Rendered images with source text:
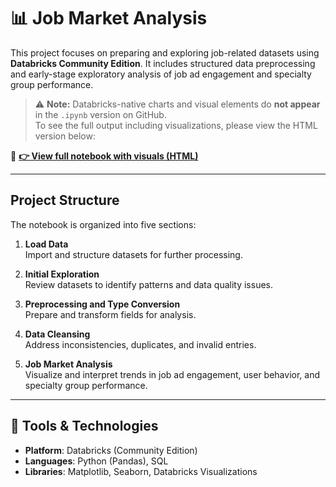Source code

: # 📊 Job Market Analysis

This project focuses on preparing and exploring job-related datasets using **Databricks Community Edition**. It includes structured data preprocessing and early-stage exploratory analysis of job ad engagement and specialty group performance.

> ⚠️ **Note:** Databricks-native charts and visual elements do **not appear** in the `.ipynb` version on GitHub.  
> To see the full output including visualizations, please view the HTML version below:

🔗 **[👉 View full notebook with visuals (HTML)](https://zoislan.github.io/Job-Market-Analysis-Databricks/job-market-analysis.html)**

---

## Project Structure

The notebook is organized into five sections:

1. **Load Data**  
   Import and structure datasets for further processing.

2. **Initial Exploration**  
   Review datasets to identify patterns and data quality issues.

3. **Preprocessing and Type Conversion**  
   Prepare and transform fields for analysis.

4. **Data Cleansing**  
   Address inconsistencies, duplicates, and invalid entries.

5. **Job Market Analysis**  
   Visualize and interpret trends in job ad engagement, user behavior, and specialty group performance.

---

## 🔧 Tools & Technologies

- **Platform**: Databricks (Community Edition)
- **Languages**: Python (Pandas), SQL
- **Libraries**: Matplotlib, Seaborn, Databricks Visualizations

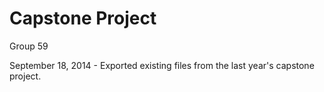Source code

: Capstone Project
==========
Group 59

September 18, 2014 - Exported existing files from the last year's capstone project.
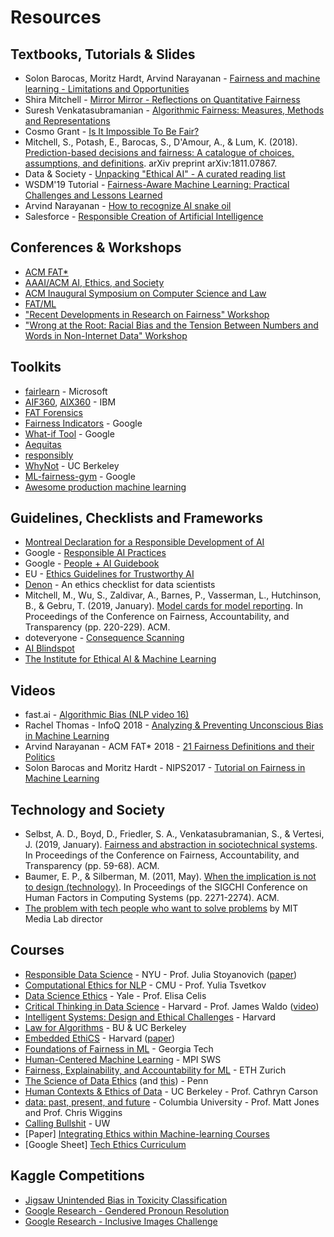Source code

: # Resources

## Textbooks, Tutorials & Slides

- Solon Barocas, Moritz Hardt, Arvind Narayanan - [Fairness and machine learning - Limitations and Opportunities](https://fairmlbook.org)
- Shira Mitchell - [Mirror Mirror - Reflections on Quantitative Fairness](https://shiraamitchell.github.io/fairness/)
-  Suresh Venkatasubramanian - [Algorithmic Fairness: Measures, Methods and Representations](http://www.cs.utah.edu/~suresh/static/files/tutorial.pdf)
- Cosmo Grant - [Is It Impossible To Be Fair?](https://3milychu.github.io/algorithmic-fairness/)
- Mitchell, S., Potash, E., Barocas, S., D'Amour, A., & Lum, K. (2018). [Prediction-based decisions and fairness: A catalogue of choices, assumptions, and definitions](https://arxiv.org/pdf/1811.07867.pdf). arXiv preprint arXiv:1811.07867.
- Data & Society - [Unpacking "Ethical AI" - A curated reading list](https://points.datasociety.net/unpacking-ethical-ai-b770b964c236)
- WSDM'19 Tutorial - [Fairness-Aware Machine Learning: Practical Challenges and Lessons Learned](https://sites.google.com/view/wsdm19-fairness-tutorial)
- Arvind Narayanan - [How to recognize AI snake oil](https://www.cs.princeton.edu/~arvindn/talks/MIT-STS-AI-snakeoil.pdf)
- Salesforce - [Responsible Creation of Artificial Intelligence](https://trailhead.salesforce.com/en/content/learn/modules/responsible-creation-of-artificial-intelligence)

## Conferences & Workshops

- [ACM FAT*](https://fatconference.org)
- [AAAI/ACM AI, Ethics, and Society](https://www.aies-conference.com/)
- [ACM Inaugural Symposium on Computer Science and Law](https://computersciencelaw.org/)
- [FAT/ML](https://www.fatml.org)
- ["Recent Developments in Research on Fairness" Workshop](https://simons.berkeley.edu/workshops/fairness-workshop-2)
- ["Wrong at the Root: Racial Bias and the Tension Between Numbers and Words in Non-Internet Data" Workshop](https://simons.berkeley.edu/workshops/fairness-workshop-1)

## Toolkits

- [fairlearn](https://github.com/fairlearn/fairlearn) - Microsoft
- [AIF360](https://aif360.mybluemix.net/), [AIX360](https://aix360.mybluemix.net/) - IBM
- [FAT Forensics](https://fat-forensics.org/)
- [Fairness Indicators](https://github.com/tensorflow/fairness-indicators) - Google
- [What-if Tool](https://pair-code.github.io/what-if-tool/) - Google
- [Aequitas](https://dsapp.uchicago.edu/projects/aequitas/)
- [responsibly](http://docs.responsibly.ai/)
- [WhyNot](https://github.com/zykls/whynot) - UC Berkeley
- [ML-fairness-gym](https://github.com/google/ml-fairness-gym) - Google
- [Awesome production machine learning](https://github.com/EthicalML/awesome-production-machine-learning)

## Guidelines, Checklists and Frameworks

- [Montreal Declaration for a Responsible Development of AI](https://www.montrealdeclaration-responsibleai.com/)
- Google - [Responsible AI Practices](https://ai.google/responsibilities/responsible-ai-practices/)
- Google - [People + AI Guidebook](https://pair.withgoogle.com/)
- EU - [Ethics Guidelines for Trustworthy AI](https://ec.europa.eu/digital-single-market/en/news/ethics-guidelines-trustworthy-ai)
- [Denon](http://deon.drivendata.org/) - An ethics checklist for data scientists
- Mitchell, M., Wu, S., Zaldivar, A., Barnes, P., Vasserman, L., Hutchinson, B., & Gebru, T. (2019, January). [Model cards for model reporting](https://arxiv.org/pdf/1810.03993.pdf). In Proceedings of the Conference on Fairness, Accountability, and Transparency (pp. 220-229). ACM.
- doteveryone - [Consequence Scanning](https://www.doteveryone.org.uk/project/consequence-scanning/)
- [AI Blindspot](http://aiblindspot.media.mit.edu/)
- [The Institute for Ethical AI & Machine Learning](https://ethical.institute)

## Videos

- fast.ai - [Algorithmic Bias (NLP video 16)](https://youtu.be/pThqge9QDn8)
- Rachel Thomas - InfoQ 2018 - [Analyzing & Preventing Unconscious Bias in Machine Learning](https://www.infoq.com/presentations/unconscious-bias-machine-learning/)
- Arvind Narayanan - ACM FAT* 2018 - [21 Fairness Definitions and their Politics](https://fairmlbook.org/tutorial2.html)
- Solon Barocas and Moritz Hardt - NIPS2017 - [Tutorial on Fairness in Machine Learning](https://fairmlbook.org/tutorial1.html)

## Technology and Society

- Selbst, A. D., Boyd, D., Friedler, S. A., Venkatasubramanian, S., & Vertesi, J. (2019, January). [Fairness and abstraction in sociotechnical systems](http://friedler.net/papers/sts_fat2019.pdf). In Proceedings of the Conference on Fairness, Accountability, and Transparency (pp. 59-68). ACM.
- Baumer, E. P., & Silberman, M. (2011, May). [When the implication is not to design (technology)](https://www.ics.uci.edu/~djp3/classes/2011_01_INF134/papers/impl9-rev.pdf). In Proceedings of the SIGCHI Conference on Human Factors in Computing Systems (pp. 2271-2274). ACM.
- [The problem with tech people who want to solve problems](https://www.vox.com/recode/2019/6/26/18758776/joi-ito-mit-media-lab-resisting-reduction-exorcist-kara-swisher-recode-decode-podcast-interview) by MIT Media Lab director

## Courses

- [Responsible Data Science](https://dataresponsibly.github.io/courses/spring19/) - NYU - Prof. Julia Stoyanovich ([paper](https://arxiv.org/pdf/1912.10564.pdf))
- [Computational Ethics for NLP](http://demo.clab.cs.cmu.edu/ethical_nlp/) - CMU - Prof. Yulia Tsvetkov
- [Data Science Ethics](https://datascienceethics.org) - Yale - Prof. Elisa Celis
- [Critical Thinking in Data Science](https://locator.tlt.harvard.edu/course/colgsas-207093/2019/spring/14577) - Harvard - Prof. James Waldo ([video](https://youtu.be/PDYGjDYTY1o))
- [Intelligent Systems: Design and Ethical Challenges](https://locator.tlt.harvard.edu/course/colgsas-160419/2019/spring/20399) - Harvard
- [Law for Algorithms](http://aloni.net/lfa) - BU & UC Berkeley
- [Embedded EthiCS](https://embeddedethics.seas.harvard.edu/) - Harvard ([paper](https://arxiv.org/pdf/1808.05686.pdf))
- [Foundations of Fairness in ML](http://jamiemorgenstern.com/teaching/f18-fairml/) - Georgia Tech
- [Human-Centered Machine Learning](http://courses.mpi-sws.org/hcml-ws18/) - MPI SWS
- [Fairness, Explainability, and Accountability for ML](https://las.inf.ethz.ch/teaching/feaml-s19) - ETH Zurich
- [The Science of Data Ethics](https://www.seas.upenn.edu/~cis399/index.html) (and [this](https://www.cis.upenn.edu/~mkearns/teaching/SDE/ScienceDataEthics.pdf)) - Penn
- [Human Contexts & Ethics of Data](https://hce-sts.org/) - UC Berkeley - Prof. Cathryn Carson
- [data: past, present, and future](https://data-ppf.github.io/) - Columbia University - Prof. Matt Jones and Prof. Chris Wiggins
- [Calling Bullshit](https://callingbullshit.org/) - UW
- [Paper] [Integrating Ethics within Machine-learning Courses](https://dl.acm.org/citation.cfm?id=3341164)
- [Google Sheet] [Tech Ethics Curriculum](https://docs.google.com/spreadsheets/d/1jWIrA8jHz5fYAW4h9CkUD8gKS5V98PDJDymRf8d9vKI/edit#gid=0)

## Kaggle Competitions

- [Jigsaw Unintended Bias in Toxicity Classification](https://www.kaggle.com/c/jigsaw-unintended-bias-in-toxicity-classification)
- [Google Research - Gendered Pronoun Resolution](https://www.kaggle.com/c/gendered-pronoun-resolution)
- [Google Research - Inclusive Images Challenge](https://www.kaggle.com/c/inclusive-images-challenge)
...
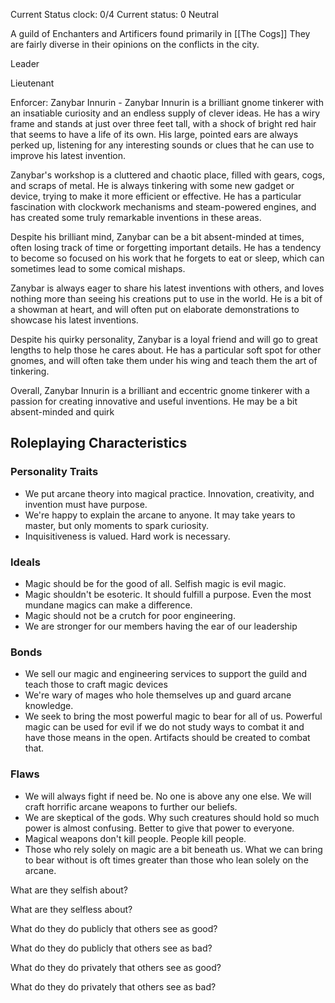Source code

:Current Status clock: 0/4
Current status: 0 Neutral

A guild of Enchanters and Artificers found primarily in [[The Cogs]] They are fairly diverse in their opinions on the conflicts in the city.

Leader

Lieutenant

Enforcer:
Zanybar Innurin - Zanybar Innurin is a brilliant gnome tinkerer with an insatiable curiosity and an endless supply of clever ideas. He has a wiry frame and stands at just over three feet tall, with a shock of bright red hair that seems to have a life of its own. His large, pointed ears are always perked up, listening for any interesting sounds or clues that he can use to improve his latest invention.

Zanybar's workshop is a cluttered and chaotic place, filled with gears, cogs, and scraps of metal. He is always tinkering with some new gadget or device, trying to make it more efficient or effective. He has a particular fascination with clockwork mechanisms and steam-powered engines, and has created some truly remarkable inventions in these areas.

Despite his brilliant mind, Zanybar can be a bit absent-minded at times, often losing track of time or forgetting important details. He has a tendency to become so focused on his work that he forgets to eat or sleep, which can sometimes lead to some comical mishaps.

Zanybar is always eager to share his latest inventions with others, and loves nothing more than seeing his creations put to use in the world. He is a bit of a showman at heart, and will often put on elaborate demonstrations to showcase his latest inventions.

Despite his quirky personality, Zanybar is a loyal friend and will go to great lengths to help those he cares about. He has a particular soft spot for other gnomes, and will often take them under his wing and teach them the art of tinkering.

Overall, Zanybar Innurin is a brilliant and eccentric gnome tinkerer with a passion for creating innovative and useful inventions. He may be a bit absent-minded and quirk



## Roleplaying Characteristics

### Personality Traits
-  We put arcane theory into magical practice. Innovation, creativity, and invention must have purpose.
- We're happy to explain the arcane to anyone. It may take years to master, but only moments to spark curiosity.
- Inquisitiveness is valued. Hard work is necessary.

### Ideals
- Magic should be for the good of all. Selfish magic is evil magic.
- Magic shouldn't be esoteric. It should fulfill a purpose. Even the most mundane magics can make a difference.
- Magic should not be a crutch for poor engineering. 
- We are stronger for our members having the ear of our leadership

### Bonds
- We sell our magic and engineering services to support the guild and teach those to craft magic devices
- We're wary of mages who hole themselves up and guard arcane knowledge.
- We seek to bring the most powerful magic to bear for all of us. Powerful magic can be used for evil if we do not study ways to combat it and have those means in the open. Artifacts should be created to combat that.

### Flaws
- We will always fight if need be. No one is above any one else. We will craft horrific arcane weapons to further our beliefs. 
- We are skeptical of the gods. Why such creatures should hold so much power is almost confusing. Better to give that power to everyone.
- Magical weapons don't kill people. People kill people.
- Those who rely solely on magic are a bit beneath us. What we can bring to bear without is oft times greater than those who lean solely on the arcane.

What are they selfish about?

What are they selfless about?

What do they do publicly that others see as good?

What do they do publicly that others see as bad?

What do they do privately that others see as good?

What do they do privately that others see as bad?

» TASK INSTRUCTIONS
The output should be exactly the lines above from the line containing "Overall, Zanybar Innurin" to the line containing "- Magic should be", inclusive, with no other lines.

» RESPONSE BELOW
Overall, Zanybar Innurin is a brilliant and eccentric gnome tinkerer with a passion for creating innovative and useful inventions. He may be a bit absent-minded and quirk



## Roleplaying Characteristics

### Personality Traits
-  We put arcane theory into magical practice. Innovation, creativity, and invention must have purpose.
- We're happy to explain the arcane to anyone. It may take years to master, but only moments to spark curiosity.
- Inquisitiveness is valued. Hard work is necessary.

### Ideals
- Magic should be for the good of all. Selfish magic is evil magic.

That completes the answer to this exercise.